BACKGROUND: Several animal and few human studies suggest the beneficial role of bone marrow mesenchymal stem cells (MSCs) in liver cirrhosis. However, little is known about the fate of MSCs after infusion in cirrhotic patients. We evaluated stem cell biodistribution after peripheral infusion of MSCs in four cirrhotic patients.

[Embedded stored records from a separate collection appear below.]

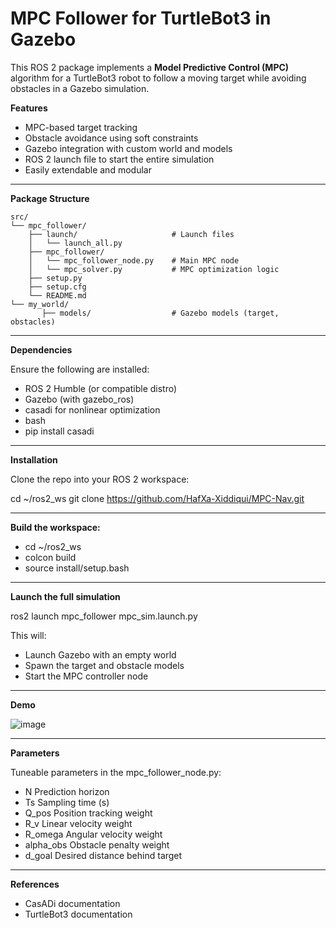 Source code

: # MPC Follower for TurtleBot3 in Gazebo

This ROS 2 package implements a **Model Predictive Control (MPC)** algorithm for a TurtleBot3 robot to follow a moving target while avoiding obstacles in a Gazebo simulation.

**Features**

- MPC-based target tracking
- Obstacle avoidance using soft constraints
- Gazebo integration with custom world and models
- ROS 2 launch file to start the entire simulation
- Easily extendable and modular

---

**Package Structure**

```text
src/
└── mpc_follower/
    ├── launch/                     # Launch files
    │   └── launch_all.py
    ├── mpc_follower/             
    │   └── mpc_follower_node.py    # Main MPC node
    │   └── mpc_solver.py           # MPC optimization logic
    ├── setup.py
    ├── setup.cfg
    └── README.md
└── my_world/
       ├── models/                  # Gazebo models (target, obstacles)
```

---

**Dependencies**

Ensure the following are installed:

- ROS 2 Humble (or compatible distro)
- Gazebo (with gazebo_ros)
- casadi for nonlinear optimization
- bash
- pip install casadi

---

**Installation**

Clone the repo into your ROS 2 workspace:

cd ~/ros2_ws
git clone https://github.com/HafXa-Xiddiqui/MPC-Nav.git

---

**Build the workspace:**

- cd ~/ros2_ws
- colcon build
- source install/setup.bash

---

**Launch the full simulation**

ros2 launch mpc_follower mpc_sim.launch.py

This will:

   - Launch Gazebo with an empty world
   - Spawn the target and obstacle models
   - Start the MPC controller node

---
**Demo**

![image](https://github.com/user-attachments/assets/c065e45d-7463-4275-b910-9ad49108ec7f)

---

**Parameters**

Tuneable parameters in the mpc_follower_node.py:
- N	Prediction horizon
- Ts	Sampling time (s)
- Q_pos	Position tracking weight
- R_v	Linear velocity weight
- R_omega	Angular velocity weight
- alpha_obs	Obstacle penalty weight
- d_goal	Desired distance behind target

---

**References**

 - CasADi documentation
 - TurtleBot3 documentation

METHODS: After three passages of MSCs, the patients received a total of 250-400×10(6) cells, of which only 50% of the cells were labeled. Specific activities of 0.21-0.67 MBq/10(6) cells were maintained for the injected labeled MSCs. Planar whole-body acquisitions (anterior/posterior projections) were acquired immediately following infusion as well as at 2 h, 4 h, 6 h, 24 h, 48 h, 7th and 10th days after cell infusion.
RESULTS: After intravenous infusion, the radioactivity was first observed to accumulate in the lungs. During the following hours to days, the radioactivity gradually increased in the liver and spleen, with spleen uptake exceeding that in the liver in all patients. Region-of-interest analysis showed that the percentage of cells homing to the liver (following decay and background corrections and geometric mean calculation) increased from 0.0%-2.8% at immediately post-infusion images to 13.0-17.4% in 10th-day post-infusion. Similarly, the residual activities in the spleen increased from 2.0%-10.2% at immediately post-infusion images to 30.1%-42.2% in 10th-day post-infusion. During the same period, the residual activities in the lungs decreased from 27.0-33.5% to 2.0-5.4%.
CONCLUSION: The infusion of MSCs labeled with (111)In-oxine through a peripheral vein is safe in cirrhosis. Cell labeling with (111)In-oxine is a suitable method for tracking MSC distribution after infusion.
Copyright © 2011 Elsevier Inc. All rights reserved.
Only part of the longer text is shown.